Application Programming Interface
The ground motion database is equipped with a web interface, which is what you are currently viewing,
and an application programming interface (API) that exposes the data to HTTP requests. The web
interface is useful if you quickly want to look at data in a tabular form, but it is cumbersome if
you want to develop an end-to-end workflow. Copying HTML tables is kind of a pain, and it takes time
to render those tables. The API exposes the underlying data through HTTP requests, providing
the data in JSON format so you can work with it more directly and incoporate it into a workflow.
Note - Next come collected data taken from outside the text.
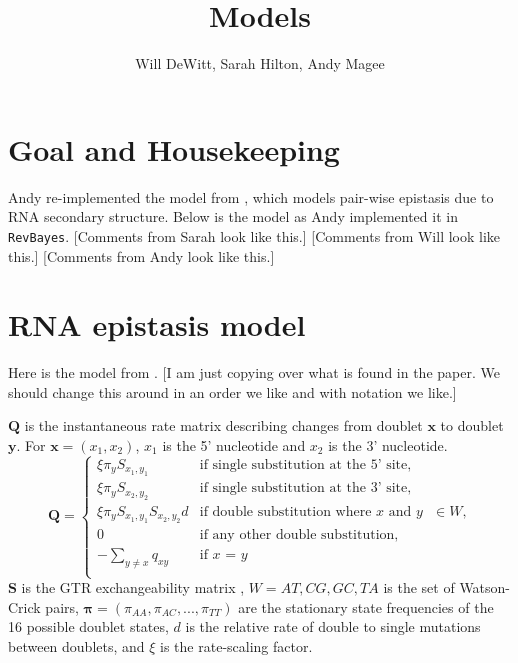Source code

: \documentclass[11pt]{article}
\title{Models}
\author{Will DeWitt, Sarah Hilton, Andy Magee}
\date{}
\newcommand\skhcomment[1]{{\color{violet}[#1]}}
\newcommand\wdcomment[1]{{\color{orange}[#1]}}
\newcommand\amcomment[1]{{\color{teal}[#1]}}
\begin{document}
 
\maketitle 

\section*{Goal and Housekeeping} 

Andy re-implemented the model from \cite{nasrallah2013phylogenetic}, which models pair-wise epistasis due to RNA secondary structure. 
Below is the model as Andy implemented it in \texttt{RevBayes}. 
\skhcomment{Comments from Sarah look like this.}
\wdcomment{Comments from Will look like this.}
\amcomment{Comments from Andy look like this.}

\section*{RNA epistasis model}

Here is the model from \cite{nasrallah2013phylogenetic}. 
\skhcomment{I am just copying over what is found in the paper. We should change this around in an order we like and with notation we like.}

$\boldsymbol{Q}$ is the instantaneous rate matrix describing changes from doublet $\boldsymbol{x}$ to doublet $\boldsymbol{y}$.  
For $\boldsymbol{x} = (x_1, x_2)$, $x_1$ is the 5' nucleotide and $x_2$ is the 3' nucleotide. 
\begin{equation}
\label{eq:Q}
\boldsymbol{Q} = 
\begin{cases}
   \xi \pi_y S_{x_1, y_1} & \mbox{if single substitution at the 5' site,} \\
   \xi \pi_y S_{x_2, y_2} & \mbox{if single substitution at the 3' site,} \\
   \xi \pi_y S_{x_1, y_1} S_{x_2, y_2} d & \mbox{if double substitution where $x$ and $y$ $\in W$,} \\
   0 & \mbox{if any other double substitution,} \\
   - \sum_{y \ne x} q_{xy}& \mbox{if $x$ = $y$} \\
   \end{cases}
\end{equation}
$\boldsymbol{S}$ is the GTR exchangeability matrix \citep{tavare1986some},  
$W = {AT, CG, GC, TA}$ is the set of Watson-Crick pairs, 
$\boldsymbol{\pi} = (\pi_{AA}, \pi_{AC}, ..., \pi_{TT})$ are the stationary state frequencies of the 16 possible doublet states, 
$d$ is the relative rate of double to single mutations between doublets, 
and $\xi$ is the rate-scaling factor. 
\end{document}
Users can access the API by authenticating, retrieving an authorization token, and submitting a request
that includes that token in the request header. The authorization token is required because we want to make sure
that we return the information only to people who have an active account, thereby avoiding attacks by
unauthorized users, and that users have access to data consistent with their role (user, modeler, admin).
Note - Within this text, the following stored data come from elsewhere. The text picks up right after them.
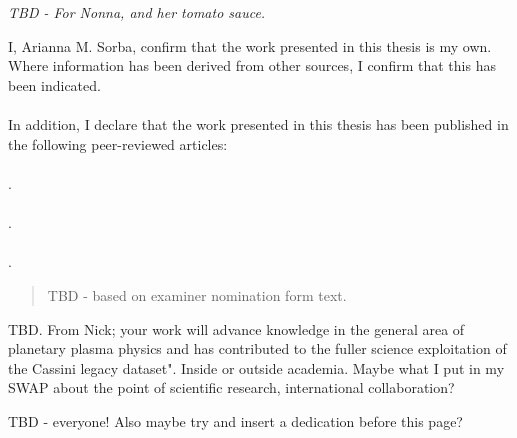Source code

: \maketitle

\chapter*{}
\begin{center}
\textit{TBD - For Nonna, and her tomato sauce.}
\end{center}

\begin{declaration}
I, Arianna M. Sorba, confirm that the work presented in this thesis is my own.
Where information has been derived from other sources, I confirm that this has been indicated.
\\
\\
In addition, I declare that the work presented in this thesis has been published in the following peer-reviewed articles:
\\
\\
.
\\
\\
.
\\
\\
.

\end{declaration}

\begin{abstract} %
TBD - based on examiner nomination form text.
\blindtext
\end{abstract}

\begin{impactstatement} %
TBD. From Nick;  your work will advance knowledge in the general area of planetary plasma physics and has contributed to the fuller science exploitation of the Cassini legacy dataset".
Inside or outside academia. Maybe what I put in my SWAP about the point of scientific research, international collaboration?
\blindtext 
\end{impactstatement}


\begin{acknowledgements}
TBD - everyone! Also maybe try and insert a dedication before this page?
\blindtext
\end{acknowledgements}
Authentication / Authorization
The first step in using the API is to authenticate and retrieve an authorization token. To authenticate,
submit an API request to the following uniform resource locator (URL)
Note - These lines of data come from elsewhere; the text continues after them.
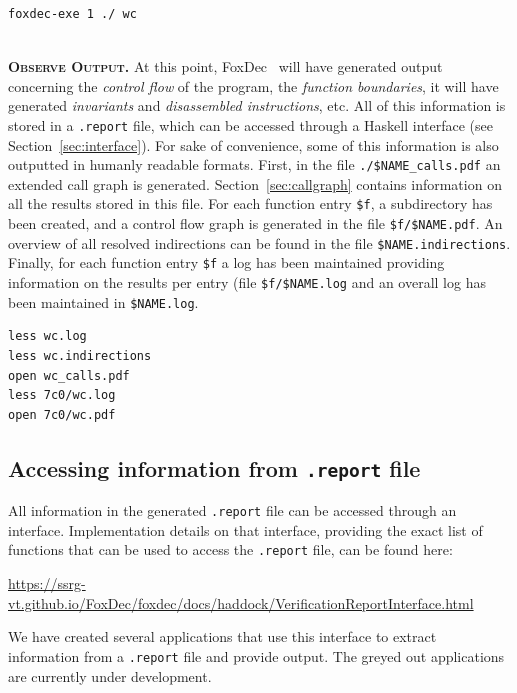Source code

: \documentclass[12pt,a4paper]{article}
\newcommand{\begincodebox}[1]{
\vspace{1ex}
\begin{tcolorbox}[
    enhanced,
    attach boxed title to top left={xshift=6mm,yshift=-3mm},
    colback=moonstoneblue!20,
    colframe=moonstoneblue,
    colbacktitle=moonstoneblue,
    title=#1,
    fonttitle=\bfseries\color{black},
    boxed title style={size=small,colframe=moonstoneblue,sharp corners},
    sharp corners,
]
}
\newcommand{\codeboxend}{\end{tcolorbox}\noindent}
\newcommand{\foxdec}{\textsf{FoxDec}}
\newcommand{\beginpar}[1]{\noindent\textsc{\textbf{#1.}}}
\begin{document}
\begincodebox{Run FoxDec}
\begin{verbatim}
foxdec-exe 1 ./ wc
\end{verbatim}
\codeboxend
\\

\beginpar{Observe Output} 
At this point, \foxdec~ will have generated output concerning the \emph{control flow} of the program, the \emph{function boundaries}, it will have generated \emph{invariants} and \emph{disassembled instructions}, etc.
All of this information is stored in a \texttt{.report} file, which can be accessed through a Haskell interface (see Section~\ref{sec:interface}).
For sake of convenience, some of this information is also outputted in humanly readable formats.
First, in the file \texttt{./\$NAME\_calls.pdf} an extended call graph is generated.
Section~\ref{sec:callgraph} contains information on all the results stored in this file.
For each function entry \texttt{\$f}, a subdirectory has been created, and a control flow graph is generated in the file \texttt{\$f/\$NAME.pdf}.
An overview of all resolved indirections can be found in the file \texttt{\$NAME.indirections}.
Finally, for each function entry \texttt{\$f} a log has been maintained providing information on the results per entry (file \texttt{\$f/\$NAME.log} and an overall log has been maintained in \texttt{\$NAME.log}.

\begincodebox{Observe output}
\begin{verbatim}
less wc.log
less wc.indirections
open wc_calls.pdf
less 7c0/wc.log
open 7c0/wc.pdf
\end{verbatim}
\codeboxend


\subsection{Accessing information from \texttt{.report} file}

All information in the generated \texttt{.report} file can be accessed through an interface.
Implementation details on that interface, providing the exact list of functions that can be used to access the \texttt{.report} file, can be found here:
\begin{center}
\url{https://ssrg-vt.github.io/FoxDec/foxdec/docs/haddock/VerificationReportInterface.html}
\end{center}

We have created several applications that use this interface to extract information from a \texttt{.report} file and provide output.
The greyed out applications are currently under development.
\\
\end{document}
https://www.gmdatabase.org/users/login
You must use the Basic Auth method to include your username and password with the HTTP request.
Programs specifically designed for making HTTP requests include curl,
postman, and others. In this documentation, we provide
examples using the Python requests package.
The example below authenticates the user using HTTP Basic Auth and retrieves an authorization token.
We suggest never hard-coding your username and password into a script. You might accidentally share
the script, and divulge your authentication credentials. We have used the getpass
package here facilitate password entry. The token is valid for 120 minutes, after which you will need to
re-authenticate and retrieve a new token. It is important not to share your token with others.
import requests
from requests.auth import HTTPBasicAuth
import getpass
import json
username = input('username: ')
password = getpass.getpass('password: ')
url = 'http://www.gmdatabase.org/users/login'
headers = {"User-Agent":"XY", "Accept":"application/json"}
r = requests.get(url, headers=headers, auth=HTTPBasicAuth(username,password))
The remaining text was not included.